Problem description: For each entry, return the text exactly and omit any image.

Material provided:
§ §
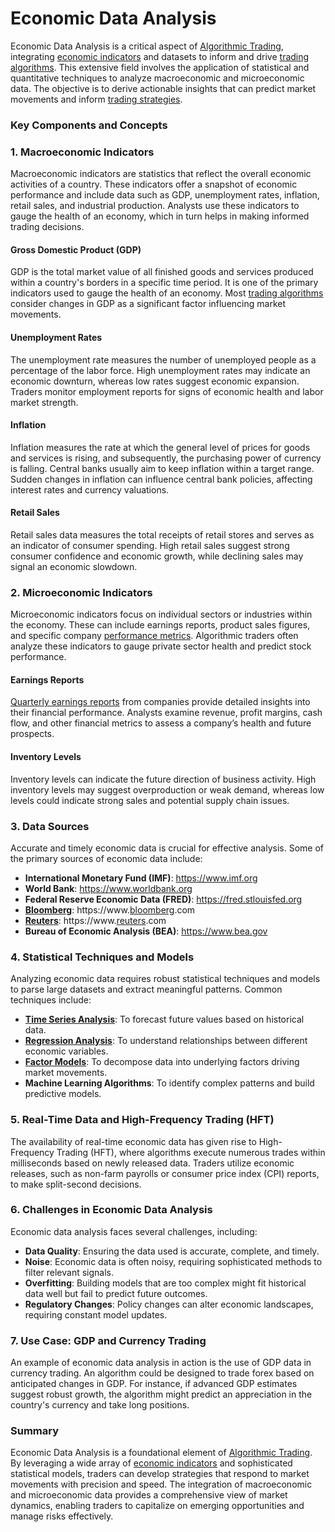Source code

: # Economic Data Analysis

Economic Data Analysis is a critical aspect of [Algorithmic Trading](../a/algorithmic_trading.md), integrating [economic indicators](../e/economic_indicators.md) and datasets to inform and drive [trading algorithms](../t/trading_algorithms.md). This extensive field involves the application of statistical and quantitative techniques to analyze macroeconomic and microeconomic data. The objective is to derive actionable insights that can predict market movements and inform [trading strategies](../t/trading_strategies.md).

### Key Components and Concepts

### 1. Macroeconomic Indicators

Macroeconomic indicators are statistics that reflect the overall economic activities of a country. These indicators offer a snapshot of economic performance and include data such as GDP, unemployment rates, inflation, retail sales, and industrial production. Analysts use these indicators to gauge the health of an economy, which in turn helps in making informed trading decisions.

#### Gross Domestic Product (GDP)
GDP is the total market value of all finished goods and services produced within a country's borders in a specific time period. It is one of the primary indicators used to gauge the health of an economy. Most [trading algorithms](../t/trading_algorithms.md) consider changes in GDP as a significant factor influencing market movements.

#### Unemployment Rates
The unemployment rate measures the number of unemployed people as a percentage of the labor force. High unemployment rates may indicate an economic downturn, whereas low rates suggest economic expansion. Traders monitor employment reports for signs of economic health and labor market strength.

#### Inflation
Inflation measures the rate at which the general level of prices for goods and services is rising, and subsequently, the purchasing power of currency is falling. Central banks usually aim to keep inflation within a target range. Sudden changes in inflation can influence central bank policies, affecting interest rates and currency valuations.

#### Retail Sales
Retail sales data measures the total receipts of retail stores and serves as an indicator of consumer spending. High retail sales suggest strong consumer confidence and economic growth, while declining sales may signal an economic slowdown.

### 2. Microeconomic Indicators

Microeconomic indicators focus on individual sectors or industries within the economy. These can include earnings reports, product sales figures, and specific company [performance metrics](../p/performance_metrics.md). Algorithmic traders often analyze these indicators to gauge private sector health and predict stock performance.

#### Earnings Reports
[Quarterly earnings reports](../q/quarterly_earnings_reports.md) from companies provide detailed insights into their financial performance. Analysts examine revenue, profit margins, cash flow, and other financial metrics to assess a company’s health and future prospects.

#### Inventory Levels
Inventory levels can indicate the future direction of business activity. High inventory levels may suggest overproduction or weak demand, whereas low levels could indicate strong sales and potential supply chain issues.

### 3. Data Sources

Accurate and timely economic data is crucial for effective analysis. Some of the primary sources of economic data include:

- **International Monetary Fund (IMF)**: https://www.imf.org
- **World Bank**: https://www.worldbank.org
- **Federal Reserve Economic Data (FRED)**: https://fred.stlouisfed.org
- **[Bloomberg](../b/bloomberg.md)**: https://www.[bloomberg](../b/bloomberg.md).com
- **[Reuters](../r/reuters.md)**: https://www.[reuters](../r/reuters.md).com
- **Bureau of Economic Analysis (BEA)**: https://www.bea.gov

### 4. Statistical Techniques and Models

Analyzing economic data requires robust statistical techniques and models to parse large datasets and extract meaningful patterns. Common techniques include:

- **[Time Series Analysis](../t/time_series_analysis.md)**: To forecast future values based on historical data.
- **[Regression Analysis](../r/regression_analysis.md)**: To understand relationships between different economic variables.
- **[Factor Models](../f/factor_models.md)**: To decompose data into underlying factors driving market movements.
- **Machine Learning Algorithms**: To identify complex patterns and build predictive models.

### 5. Real-Time Data and High-Frequency Trading (HFT)

The availability of real-time economic data has given rise to High-Frequency Trading (HFT), where algorithms execute numerous trades within milliseconds based on newly released data. Traders utilize economic releases, such as non-farm payrolls or consumer price index (CPI) reports, to make split-second decisions.

### 6. Challenges in Economic Data Analysis

Economic data analysis faces several challenges, including:

- **Data Quality**: Ensuring the data used is accurate, complete, and timely.
- **Noise**: Economic data is often noisy, requiring sophisticated methods to filter relevant signals.
- **Overfitting**: Building models that are too complex might fit historical data well but fail to predict future outcomes.
- **Regulatory Changes**: Policy changes can alter economic landscapes, requiring constant model updates.

### 7. Use Case: GDP and Currency Trading 

An example of economic data analysis in action is the use of GDP data in currency trading. An algorithm could be designed to trade forex based on anticipated changes in GDP. For instance, if advanced GDP estimates suggest robust growth, the algorithm might predict an appreciation in the country's currency and take long positions.

### Summary

Economic Data Analysis is a foundational element of [Algorithmic Trading](../a/algorithmic_trading.md). By leveraging a wide array of [economic indicators](../e/economic_indicators.md) and sophisticated statistical models, traders can develop strategies that respond to market movements with precision and speed. The integration of macroeconomic and microeconomic data provides a comprehensive view of market dynamics, enabling traders to capitalize on emerging opportunities and manage risks effectively.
§ §
Response:
Source code

: # Economic Data Analysis

Economic Data Analysis is a critical aspect of [Algorithmic Trading](../a/algorithmic_trading.md), integrating [economic indicators](../e/economic_indicators.md) and datasets to inform and drive [trading algorithms](../t/trading_algorithms.md). This extensive field involves the application of statistical and quantitative techniques to analyze macroeconomic and microeconomic data. The objective is to derive actionable insights that can predict market movements and inform [trading strategies](../t/trading_strategies.md).

### Key Components and Concepts

### 1. Macroeconomic Indicators

Macroeconomic indicators are statistics that reflect the overall economic activities of a country. These indicators offer a snapshot of economic performance and include data such as GDP, unemployment rates, inflation, retail sales, and industrial production. Analysts use these indicators to gauge the health of an economy, which in turn helps in making informed trading decisions.

#### Gross Domestic Product (GDP)
GDP is the total market value of all finished goods and services produced within a country's borders in a specific time period. It is one of the primary indicators used to gauge the health of an economy. Most [trading algorithms](../t/trading_algorithms.md) consider changes in GDP as a significant factor influencing market movements.

#### Unemployment Rates
The unemployment rate measures the number of unemployed people as a percentage of the labor force. High unemployment rates may indicate an economic downturn, whereas low rates suggest economic expansion. Traders monitor employment reports for signs of economic health and labor market strength.

#### Inflation
Inflation measures the rate at which the general level of prices for goods and services is rising, and subsequently, the purchasing power of currency is falling. Central banks usually aim to keep inflation within a target range. Sudden changes in inflation can influence central bank policies, affecting interest rates and currency valuations.

#### Retail Sales
Retail sales data measures the total receipts of retail stores and serves as an indicator of consumer spending. High retail sales suggest strong consumer confidence and economic growth, while declining sales may signal an economic slowdown.

### 2. Microeconomic Indicators

Microeconomic indicators focus on individual sectors or industries within the economy. These can include earnings reports, product sales figures, and specific company [performance metrics](../p/performance_metrics.md). Algorithmic traders often analyze these indicators to gauge private sector health and predict stock performance.

#### Earnings Reports
[Quarterly earnings reports](../q/quarterly_earnings_reports.md) from companies provide detailed insights into their financial performance. Analysts examine revenue, profit margins, cash flow, and other financial metrics to assess a company’s health and future prospects.

#### Inventory Levels
Inventory levels can indicate the future direction of business activity. High inventory levels may suggest overproduction or weak demand, whereas low levels could indicate strong sales and potential supply chain issues.

### 3. Data Sources

Accurate and timely economic data is crucial for effective analysis. Some of the primary sources of economic data include:

- **International Monetary Fund (IMF)**: https://www.imf.org
- **World Bank**: https://www.worldbank.org
- **Federal Reserve Economic Data (FRED)**: https://fred.stlouisfed.org
- **[Bloomberg](../b/bloomberg.md)**: https://www.[bloomberg](../b/bloomberg.md).com
- **[Reuters](../r/reuters.md)**: https://www.[reuters](../r/reuters.md).com
- **Bureau of Economic Analysis (BEA)**: https://www.bea.gov

### 4. Statistical Techniques and Models

Analyzing economic data requires robust statistical techniques and models to parse large datasets and extract meaningful patterns. Common techniques include:

- **[Time Series Analysis](../t/time_series_analysis.md)**: To forecast future values based on historical data.
- **[Regression Analysis](../r/regression_analysis.md)**: To understand relationships between different economic variables.
- **[Factor Models](../f/factor_models.md)**: To decompose data into underlying factors driving market movements.
- **Machine Learning Algorithms**: To identify complex patterns and build predictive models.

### 5. Real-Time Data and High-Frequency Trading (HFT)

The availability of real-time economic data has given rise to High-Frequency Trading (HFT), where algorithms execute numerous trades within milliseconds based on newly released data. Traders utilize economic releases, such as non-farm payrolls or consumer price index (CPI) reports, to make split-second decisions.

### 6. Challenges in Economic Data Analysis

Economic data analysis faces several challenges, including:

- **Data Quality**: Ensuring the data used is accurate, complete, and timely.
- **Noise**: Economic data is often noisy, requiring sophisticated methods to filter relevant signals.
- **Overfitting**: Building models that are too complex might fit historical data well but fail to predict future outcomes.
- **Regulatory Changes**: Policy changes can alter economic landscapes, requiring constant model updates.

### 7. Use Case: GDP and Currency Trading 

An example of economic data analysis in action is the use of GDP data in currency trading. An algorithm could be designed to trade forex based on anticipated changes in GDP. For instance, if advanced GDP estimates suggest robust growth, the algorithm might predict an appreciation in the country's currency and take long positions.

### Summary

Economic Data Analysis is a foundational element of [Algorithmic Trading](../a/algorithmic_trading.md). By leveraging a wide array of [economic indicators](../e/economic_indicators.md) and sophisticated statistical models, traders can develop strategies that respond to market movements with precision and speed. The integration of macroeconomic and microeconomic data provides a comprehensive view of market dynamics, enabling traders to capitalize on emerging opportunities and manage risks effectively.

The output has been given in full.